Material for the task »
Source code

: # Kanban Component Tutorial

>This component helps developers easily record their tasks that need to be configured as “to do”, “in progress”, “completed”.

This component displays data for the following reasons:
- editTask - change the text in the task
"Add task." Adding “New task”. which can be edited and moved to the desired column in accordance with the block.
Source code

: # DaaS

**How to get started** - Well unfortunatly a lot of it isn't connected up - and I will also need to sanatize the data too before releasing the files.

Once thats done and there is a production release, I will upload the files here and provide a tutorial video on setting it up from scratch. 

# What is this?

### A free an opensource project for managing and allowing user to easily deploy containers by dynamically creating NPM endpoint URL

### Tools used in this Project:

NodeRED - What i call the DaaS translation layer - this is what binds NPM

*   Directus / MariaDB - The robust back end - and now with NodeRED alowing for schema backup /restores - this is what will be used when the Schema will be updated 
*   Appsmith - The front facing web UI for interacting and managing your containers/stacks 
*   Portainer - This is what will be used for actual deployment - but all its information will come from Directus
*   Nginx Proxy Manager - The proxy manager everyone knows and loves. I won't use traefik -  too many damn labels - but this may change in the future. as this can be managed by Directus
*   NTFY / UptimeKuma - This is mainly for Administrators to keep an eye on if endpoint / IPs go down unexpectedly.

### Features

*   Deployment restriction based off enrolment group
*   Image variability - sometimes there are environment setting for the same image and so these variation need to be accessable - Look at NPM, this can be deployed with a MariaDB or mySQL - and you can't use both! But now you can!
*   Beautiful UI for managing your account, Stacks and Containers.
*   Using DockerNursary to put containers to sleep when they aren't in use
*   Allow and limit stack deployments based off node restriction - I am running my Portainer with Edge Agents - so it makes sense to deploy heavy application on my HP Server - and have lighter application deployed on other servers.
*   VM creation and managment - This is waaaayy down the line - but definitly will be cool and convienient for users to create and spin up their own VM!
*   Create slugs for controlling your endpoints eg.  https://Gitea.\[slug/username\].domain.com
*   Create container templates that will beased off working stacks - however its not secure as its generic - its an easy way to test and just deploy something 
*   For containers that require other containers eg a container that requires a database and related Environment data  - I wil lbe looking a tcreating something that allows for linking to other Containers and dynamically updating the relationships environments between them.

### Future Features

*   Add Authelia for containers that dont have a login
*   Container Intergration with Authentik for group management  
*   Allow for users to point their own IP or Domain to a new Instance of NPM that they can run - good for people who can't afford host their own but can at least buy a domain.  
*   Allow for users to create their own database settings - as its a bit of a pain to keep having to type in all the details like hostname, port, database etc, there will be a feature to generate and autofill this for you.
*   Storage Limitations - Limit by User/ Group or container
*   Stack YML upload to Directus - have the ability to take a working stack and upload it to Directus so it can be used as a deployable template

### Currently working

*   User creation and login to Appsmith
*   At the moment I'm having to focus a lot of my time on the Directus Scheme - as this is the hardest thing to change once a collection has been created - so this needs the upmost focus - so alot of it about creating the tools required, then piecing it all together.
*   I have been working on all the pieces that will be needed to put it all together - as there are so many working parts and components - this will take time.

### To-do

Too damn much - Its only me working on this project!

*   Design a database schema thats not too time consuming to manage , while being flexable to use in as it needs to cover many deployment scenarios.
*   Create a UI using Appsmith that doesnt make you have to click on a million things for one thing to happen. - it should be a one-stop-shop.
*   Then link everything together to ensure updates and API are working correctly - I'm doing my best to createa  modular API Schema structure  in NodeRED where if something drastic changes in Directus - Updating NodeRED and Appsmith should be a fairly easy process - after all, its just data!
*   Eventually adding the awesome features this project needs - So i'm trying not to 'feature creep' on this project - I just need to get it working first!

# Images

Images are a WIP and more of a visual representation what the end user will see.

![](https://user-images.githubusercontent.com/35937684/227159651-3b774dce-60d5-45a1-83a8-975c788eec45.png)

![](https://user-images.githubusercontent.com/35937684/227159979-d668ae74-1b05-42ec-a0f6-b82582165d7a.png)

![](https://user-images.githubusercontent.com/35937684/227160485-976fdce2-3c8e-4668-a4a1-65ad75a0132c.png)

Assigned task » The answer should hold only the lines from the start of the records above through the line containing "### Tools used", each set down exactly.

Task answer »
Source code

: # Kanban Component Tutorial

>This component helps developers easily record their tasks that need to be configured as “to do”, “in progress”, “completed”.

This component displays data for the following reasons:
- editTask - change the text in the task
"Add task." Adding “New task”. which can be edited and moved to the desired column in accordance with the block.
Source code

: # DaaS

**How to get started** - Well unfortunatly a lot of it isn't connected up - and I will also need to sanatize the data too before releasing the files.

Once thats done and there is a production release, I will upload the files here and provide a tutorial video on setting it up from scratch. 

# What is this?

### A free an opensource project for managing and allowing user to easily deploy containers by dynamically creating NPM endpoint URL

### Tools used in this Project:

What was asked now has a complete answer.